**REQUIRED ACTION**
An exact copy is needed of each line from the one including "The matrices' entries" through the last line of the entries, both ends counted, with nothing added.

++++ RECORDS SUPPLIED ++++

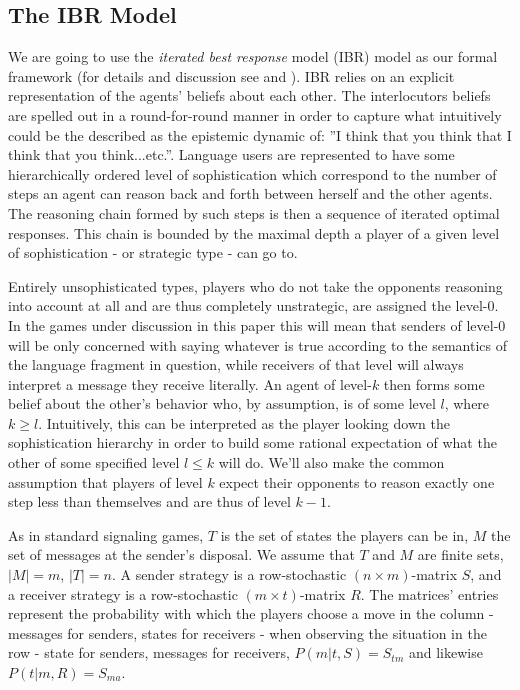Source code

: \documentclass[10pt]{article}
\begin{document}
\subsection{The IBR Model}
We are going to use the \textit{iterated best response} model (IBR) model as our formal framework (for details and discussion see \cite{franke2009signal} and \cite{franke2014pragmatic}). IBR relies on an explicit representation of the agents' beliefs about each other. The interlocutors beliefs are spelled out in a round-for-round manner in order to capture what intuitively could be the described as the epistemic dynamic of: ''I think that you think that I think that you think...etc.''. Language users are represented to have some hierarchically ordered level of sophistication which correspond to the number of steps an agent can reason back and forth between herself and the other agents. The reasoning chain formed by such steps is then a sequence of iterated optimal responses. This chain is bounded by the maximal depth a player of a given level of sophistication - or strategic type - can go to.

Entirely unsophisticated types, players who do not take the opponents reasoning into account at all and are thus completely unstrategic, are assigned the level-0. In the games under discussion in this paper this will mean that senders of level-0 will be only concerned with saying whatever is true according to the semantics of the language fragment in question, while receivers of that level will always interpret a message they receive literally. An agent of level-$k$ then forms some belief about the other's behavior who, by assumption, is of some level $l$, where $k\geq l$. Intuitively, this can be interpreted as the player looking down the sophistication hierarchy in order to build some rational expectation of what the other of some specified level $l\leq k$ will do. We'll also make the common assumption that players of level $k$ expect their opponents to reason exactly one step less than themselves and are thus of level $k-1$.

As in standard signaling games, $T$ is the set of states the players can be in, $M$ the set of messages at the sender's disposal. We assume that $T$ and $M$ are finite sets, $|M|=m$, $|T|=n$. A sender strategy is a row-stochastic $(n \times m)$-matrix $S$, and a receiver strategy is a row-stochastic $(m\times t)$-matrix $R$.
The matrices' entries represent the probability with which the players choose a move in the column - messages for senders, states for receivers - when observing the situation in the row - state for senders, messages for receivers, $P(m|t,S) = S_{tm}$ and likewise $P(t|m,R) = S_{ma}$.
\end{document}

++++

**RESULT OF THIS EXERCISE**
The matrices' entries represent the probability with which the players choose a move in the column - messages for senders, states for receivers - when observing the situation in the row - state for senders, messages for receivers, $P(m|t,S) = S_{tm}$ and likewise $P(t|m,R) = S_{ma}$.
\end{document}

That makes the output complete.